(no title)
timinou | 3 years ago
Honestly though I don't get the Wayland hate. It's been stable to use and a joy to configure. X11 survives because of legacy and inertia, and I haven't looked back one second since the ~3 years I made the switch to Wayland/Sway.
HansHamster|3 years ago
Good for you, but I had the completely opposite experience. X11 just works for me without any serious issues, but the last time I tried Wayland a few months ago (on RDNA2) it was an unstable mess. Play a video with mpv? That's a crash. Firefox and some other applications I don't remember also had weird issues. And Gnome seemed to be the only desktop that was somewhat usable (except for all the crashes...). KDE still felt quite incomplete and others would not run at all (Hikari just made my screens flicker).
There are a few things that really make me want to switch, but in the end I always end up back with X11.
yjftsjthsd-h|3 years ago
That's fair, but you need to understand that the "haters" have the exact reverse position; X11 has been stable to use and a joy to configure, and Wayland remains full of "interesting" pitfalls. (If this is going to be that kind of thread: My personal irritation is that there's no consistent way to set keyboard/mouse layouts that works across compositors, or in many cases at all, because every single compositor does its own thing.)
capableweb|3 years ago
Firefox doesn't work properly out of the box with Wayland, together with Spotify, Discord, VS Code and tons of other applications. I'm a Blender user too, and this submission is good news, but before that, Blender was in this box too.
I migrated to Wayland just last week but having to add fixes to various applications I use day-to-day (every one I mentioned except VS Code) kind of sucks and is not needed at all with Xorg.
But the performance is so much better and also lower memory usage, that I power through it. But I can understand why people are resisting Wayland, it seems it's very early still as not a lot of what I use supports it fully.
smoldesu|3 years ago
I like 1:1 trackpad gestures and V-Sync, but was it worth breaking screen recording, GUI libraries, RDP and hundreds of desktop environments? It's hard to say, but the fact that it took us 10 years to get halfway there causes me concern.
alxlaz|3 years ago
If you think Wayland is stable and a joy to configure today, you would've loved XFree86 around 2002 or so!
vidarh|3 years ago
I'm using bspwm, there is no bspwm alternative for Wayland I'm aware of. Sway might be the closest but not close enough. River might become an option one day, but is not there yet and would still require effort, and I have no incentive to expend effort on it as long as Xorg keeps working with the applications I need.

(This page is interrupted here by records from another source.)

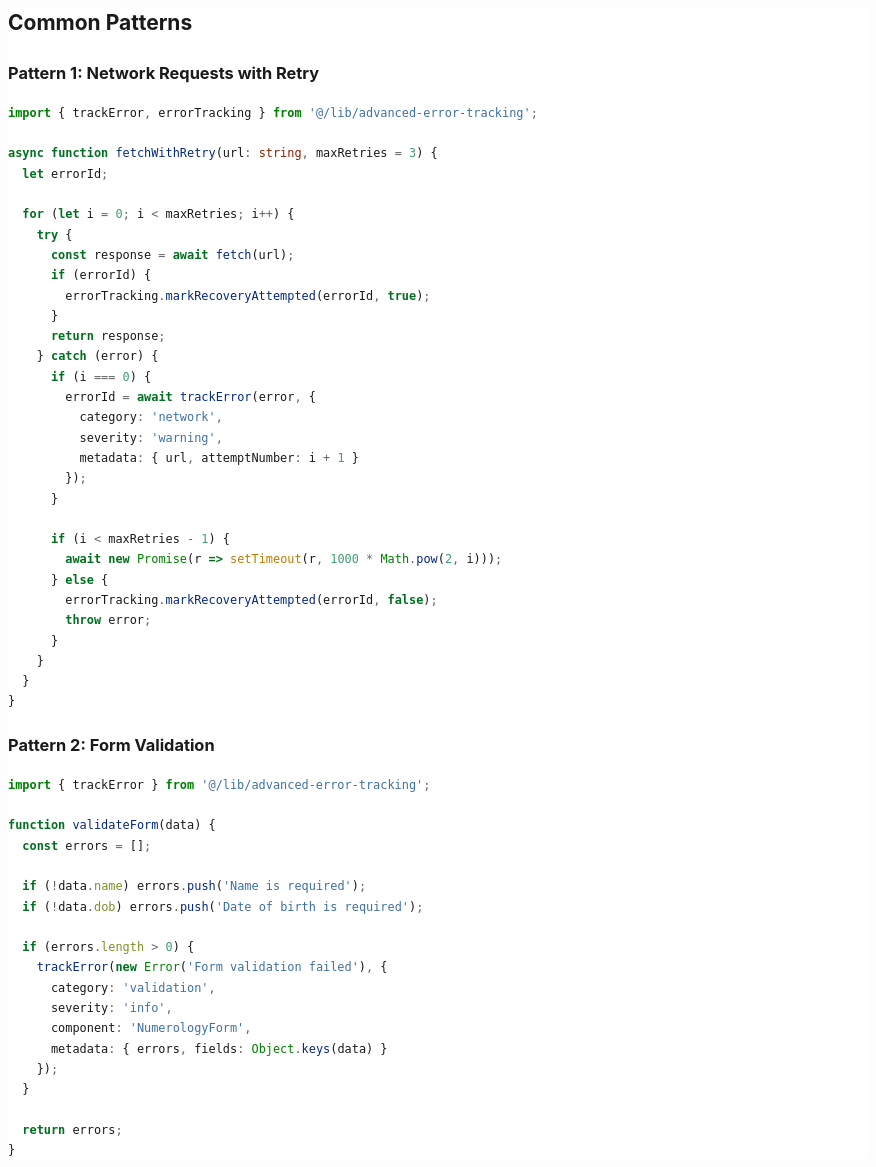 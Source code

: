 ## Common Patterns

### Pattern 1: Network Requests with Retry

```typescript
import { trackError, errorTracking } from '@/lib/advanced-error-tracking';

async function fetchWithRetry(url: string, maxRetries = 3) {
  let errorId;

  for (let i = 0; i < maxRetries; i++) {
    try {
      const response = await fetch(url);
      if (errorId) {
        errorTracking.markRecoveryAttempted(errorId, true);
      }
      return response;
    } catch (error) {
      if (i === 0) {
        errorId = await trackError(error, {
          category: 'network',
          severity: 'warning',
          metadata: { url, attemptNumber: i + 1 }
        });
      }

      if (i < maxRetries - 1) {
        await new Promise(r => setTimeout(r, 1000 * Math.pow(2, i)));
      } else {
        errorTracking.markRecoveryAttempted(errorId, false);
        throw error;
      }
    }
  }
}
```

### Pattern 2: Form Validation

```typescript
import { trackError } from '@/lib/advanced-error-tracking';

function validateForm(data) {
  const errors = [];

  if (!data.name) errors.push('Name is required');
  if (!data.dob) errors.push('Date of birth is required');

  if (errors.length > 0) {
    trackError(new Error('Form validation failed'), {
      category: 'validation',
      severity: 'info',
      component: 'NumerologyForm',
      metadata: { errors, fields: Object.keys(data) }
    });
  }

  return errors;
}
```
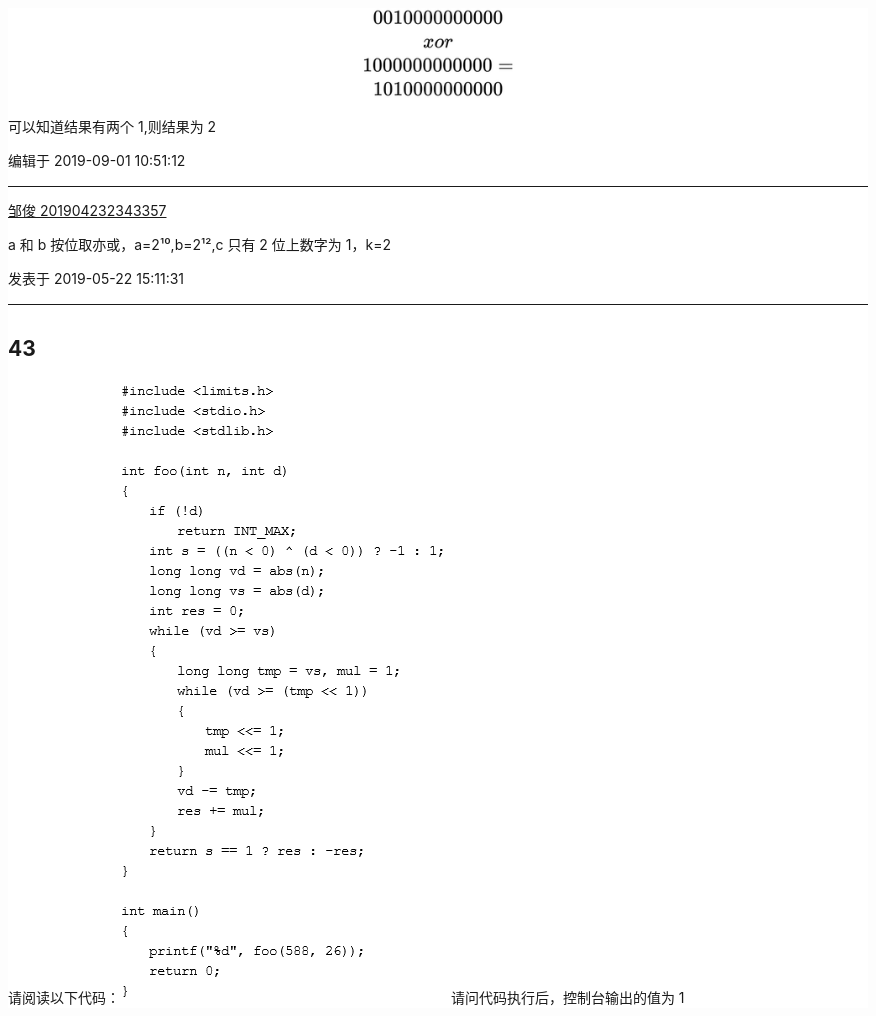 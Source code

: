 ![](img/92daa0450cee301a505f6c6eaa22da46.svg)

可以知道结果有两个 1,则结果为 2

编辑于 2019-09-01 10:51:12

* * *

[邹俊 201904232343357](https://www.nowcoder.com/profile/299188877)

a 和 b 按位取亦或，a=2¹⁰,b=2¹²,c 只有 2 位上数字为 1，k=2

发表于 2019-05-22 15:11:31

* * *

## 43

请阅读以下代码：![](img/dec916dbdc31197545e2b3a360da4e4b.png)
请问代码执行后，控制台输出的值为 1
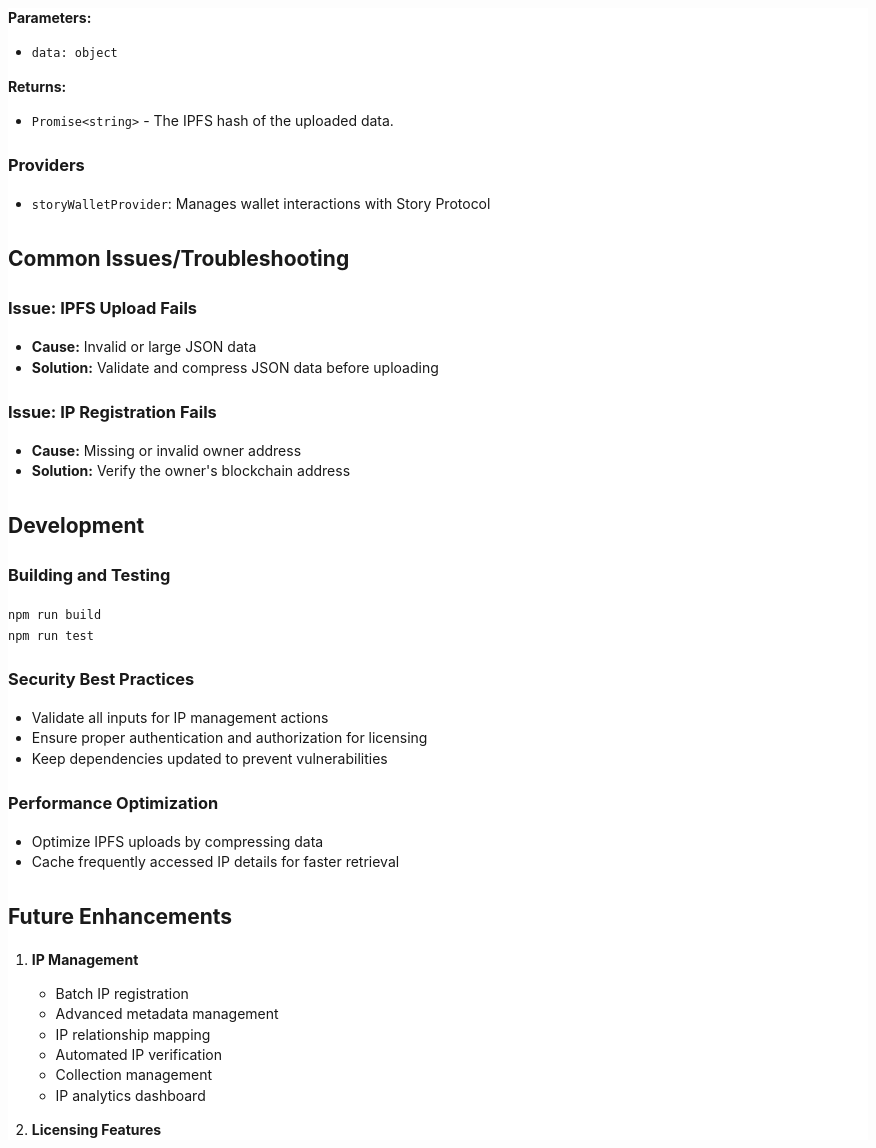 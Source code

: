 **Parameters:**
- `data: object`

**Returns:**
- `Promise<string>` - The IPFS hash of the uploaded data.

### Providers

- `storyWalletProvider`: Manages wallet interactions with Story Protocol

## Common Issues/Troubleshooting

### Issue: IPFS Upload Fails
- **Cause:** Invalid or large JSON data
- **Solution:** Validate and compress JSON data before uploading

### Issue: IP Registration Fails
- **Cause:** Missing or invalid owner address
- **Solution:** Verify the owner's blockchain address

## Development

### Building and Testing

```bash
npm run build
npm run test
```

### Security Best Practices
- Validate all inputs for IP management actions
- Ensure proper authentication and authorization for licensing
- Keep dependencies updated to prevent vulnerabilities

### Performance Optimization
- Optimize IPFS uploads by compressing data
- Cache frequently accessed IP details for faster retrieval

## Future Enhancements

1. **IP Management**

    - Batch IP registration
    - Advanced metadata management
    - IP relationship mapping
    - Automated IP verification
    - Collection management
    - IP analytics dashboard

2. **Licensing Features**
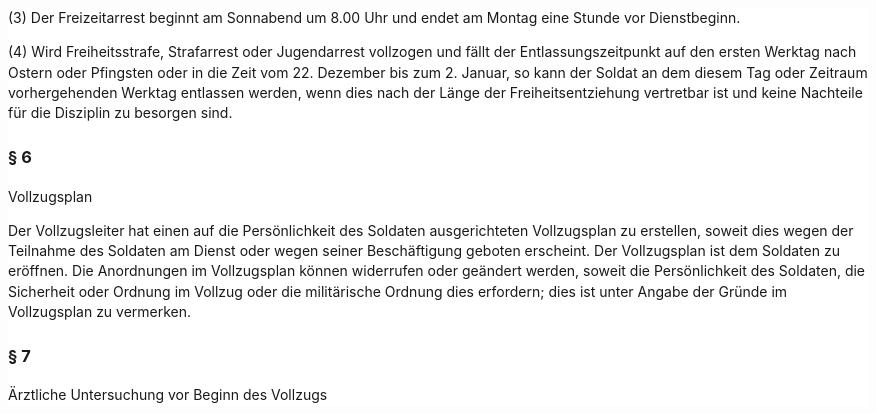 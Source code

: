 (3) Der Freizeitarrest beginnt am Sonnabend um 8.00 Uhr und endet am
Montag eine Stunde vor Dienstbeginn.

</div>

<div class="jurAbsatz">

(4) Wird Freiheitsstrafe, Strafarrest oder Jugendarrest vollzogen und
fällt der Entlassungszeitpunkt auf den ersten Werktag nach Ostern oder
Pfingsten oder in die Zeit vom 22. Dezember bis zum 2. Januar, so kann
der Soldat an dem diesem Tag oder Zeitraum vorhergehenden Werktag
entlassen werden, wenn dies nach der Länge der Freiheitsentziehung
vertretbar ist und keine Nachteile für die Disziplin zu besorgen sind.

</div>

</div>

</div>

</div>

<span id="BJNR022050972BJNE000700322.html"></span>

### § 6  
Vollzugsplan

<div>

<div class="jnhtml">

<div>

<div class="jurAbsatz">

Der Vollzugsleiter hat einen auf die Persönlichkeit des Soldaten
ausgerichteten Vollzugsplan zu erstellen, soweit dies wegen der
Teilnahme des Soldaten am Dienst oder wegen seiner Beschäftigung geboten
erscheint. Der Vollzugsplan ist dem Soldaten zu eröffnen. Die
Anordnungen im Vollzugsplan können widerrufen oder geändert werden,
soweit die Persönlichkeit des Soldaten, die Sicherheit oder Ordnung im
Vollzug oder die militärische Ordnung dies erfordern; dies ist unter
Angabe der Gründe im Vollzugsplan zu vermerken.

</div>

</div>

</div>

</div>

<span id="BJNR022050972BJNE000800322.html"></span>

### § 7  
Ärztliche Untersuchung vor Beginn des Vollzugs

<div>

<div class="jnhtml">

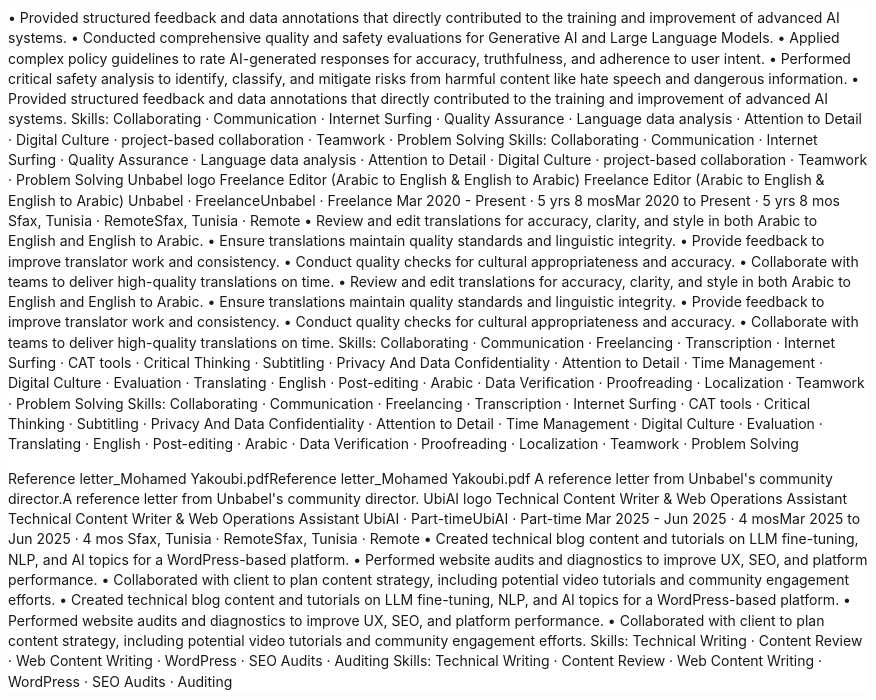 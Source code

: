 • Provided structured feedback and data annotations that directly contributed to the training and improvement of advanced AI systems.
• Conducted comprehensive quality and safety evaluations for Generative AI and Large Language Models. • Applied complex policy guidelines to rate AI-generated responses for accuracy, truthfulness, and adherence to user intent. • Performed critical safety analysis to identify, classify, and mitigate risks from harmful content like hate speech and dangerous information. • Provided structured feedback and data annotations that directly contributed to the training and improvement of advanced AI systems.
Skills: Collaborating · Communication · Internet Surfing · Quality Assurance · Language data analysis · Attention to Detail · Digital Culture · project-based collaboration · Teamwork · Problem Solving
Skills: Collaborating · Communication · Internet Surfing · Quality Assurance · Language data analysis · Attention to Detail · Digital Culture · project-based collaboration · Teamwork · Problem Solving
Unbabel logo
Freelance Editor (Arabic to English & English to Arabic)
Freelance Editor (Arabic to English & English to Arabic)
Unbabel · FreelanceUnbabel · Freelance
Mar 2020 - Present · 5 yrs 8 mosMar 2020 to Present · 5 yrs 8 mos
Sfax, Tunisia · RemoteSfax, Tunisia · Remote
• Review and edit translations for accuracy, clarity, and style in both Arabic to English and English to Arabic.
• Ensure translations maintain quality standards and linguistic integrity.
• Provide feedback to improve translator work and consistency.
• Conduct quality checks for cultural appropriateness and accuracy.
• Collaborate with teams to deliver high-quality translations on time.
• Review and edit translations for accuracy, clarity, and style in both Arabic to English and English to Arabic. • Ensure translations maintain quality standards and linguistic integrity. • Provide feedback to improve translator work and consistency. • Conduct quality checks for cultural appropriateness and accuracy. • Collaborate with teams to deliver high-quality translations on time.
Skills: Collaborating · Communication · Freelancing · Transcription · Internet Surfing · CAT tools · Critical Thinking · Subtitling · Privacy And Data Confidentiality · Attention to Detail · Time Management · Digital Culture · Evaluation · Translating · English · Post-editing · Arabic · Data Verification · Proofreading · Localization · Teamwork · Problem Solving
Skills: Collaborating · Communication · Freelancing · Transcription · Internet Surfing · CAT tools · Critical Thinking · Subtitling · Privacy And Data Confidentiality · Attention to Detail · Time Management · Digital Culture · Evaluation · Translating · English · Post-editing · Arabic · Data Verification · Proofreading · Localization · Teamwork · Problem Solving

Reference letter_Mohamed Yakoubi.pdfReference letter_Mohamed Yakoubi.pdf
A reference letter from Unbabel's community director.A reference letter from Unbabel's community director.
UbiAI logo
Technical Content Writer & Web Operations Assistant
Technical Content Writer & Web Operations Assistant
UbiAI · Part-timeUbiAI · Part-time
Mar 2025 - Jun 2025 · 4 mosMar 2025 to Jun 2025 · 4 mos
Sfax, Tunisia · RemoteSfax, Tunisia · Remote
• Created technical blog content and tutorials on LLM fine-tuning, NLP, and AI topics for a WordPress-based platform.
• Performed website audits and diagnostics to improve UX, SEO, and platform performance.
• Collaborated with client to plan content strategy, including potential video tutorials and community engagement efforts.
• Created technical blog content and tutorials on LLM fine-tuning, NLP, and AI topics for a WordPress-based platform. • Performed website audits and diagnostics to improve UX, SEO, and platform performance. • Collaborated with client to plan content strategy, including potential video tutorials and community engagement efforts.
Skills: Technical Writing · Content Review · Web Content Writing · WordPress · SEO Audits · Auditing
Skills: Technical Writing · Content Review · Web Content Writing · WordPress · SEO Audits · Auditing
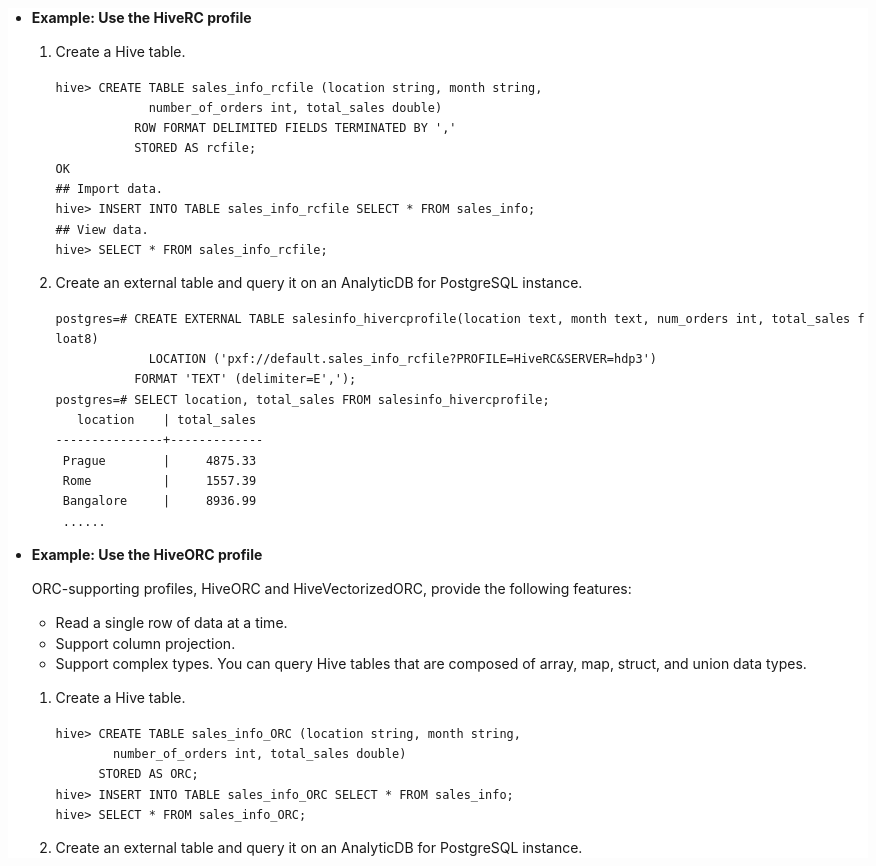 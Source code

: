
-   **Example: Use the HiveRC profile**

    1.  Create a Hive table.

        ```
        hive> CREATE TABLE sales_info_rcfile (location string, month string,
                     number_of_orders int, total_sales double)
                   ROW FORMAT DELIMITED FIELDS TERMINATED BY ','
                   STORED AS rcfile;
        OK
        ## Import data.
        hive> INSERT INTO TABLE sales_info_rcfile SELECT * FROM sales_info;
        ## View data.
        hive> SELECT * FROM sales_info_rcfile;
        ```

    2.  Create an external table and query it on an AnalyticDB for PostgreSQL instance.

        ```
        postgres=# CREATE EXTERNAL TABLE salesinfo_hivercprofile(location text, month text, num_orders int, total_sales float8)
                     LOCATION ('pxf://default.sales_info_rcfile?PROFILE=HiveRC&SERVER=hdp3')
                   FORMAT 'TEXT' (delimiter=E',');
        postgres=# SELECT location, total_sales FROM salesinfo_hivercprofile;
           location    | total_sales
        ---------------+-------------
         Prague        |     4875.33
         Rome          |     1557.39
         Bangalore     |     8936.99
         ......
        ```


-   **Example: Use the HiveORC profile**

    ORC-supporting profiles, HiveORC and HiveVectorizedORC, provide the following features:

    -   Read a single row of data at a time.
    -   Support column projection.
    -   Support complex types. You can query Hive tables that are composed of array, map, struct, and union data types.
    1.  Create a Hive table.

        ```
        hive> CREATE TABLE sales_info_ORC (location string, month string,
                number_of_orders int, total_sales double)
              STORED AS ORC;
        hive> INSERT INTO TABLE sales_info_ORC SELECT * FROM sales_info;
        hive> SELECT * FROM sales_info_ORC;
        ```

    2.  Create an external table and query it on an AnalyticDB for PostgreSQL instance.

But for those reasons, seeing developer time going towards Wayland ports rather than other things is a nuisance. Just a nuisance - people can spend their time as they please -, but a nuisance all the same.
the8472|3 years ago
I don't hate it. Sway works mostly fine. except drag&drop between file managers and firefox is broken in several ways, in both directions. And since that's an important workflow for me I'm still on i3. I'm checking once or twice a year and various other things improve. But D&D has always been broken.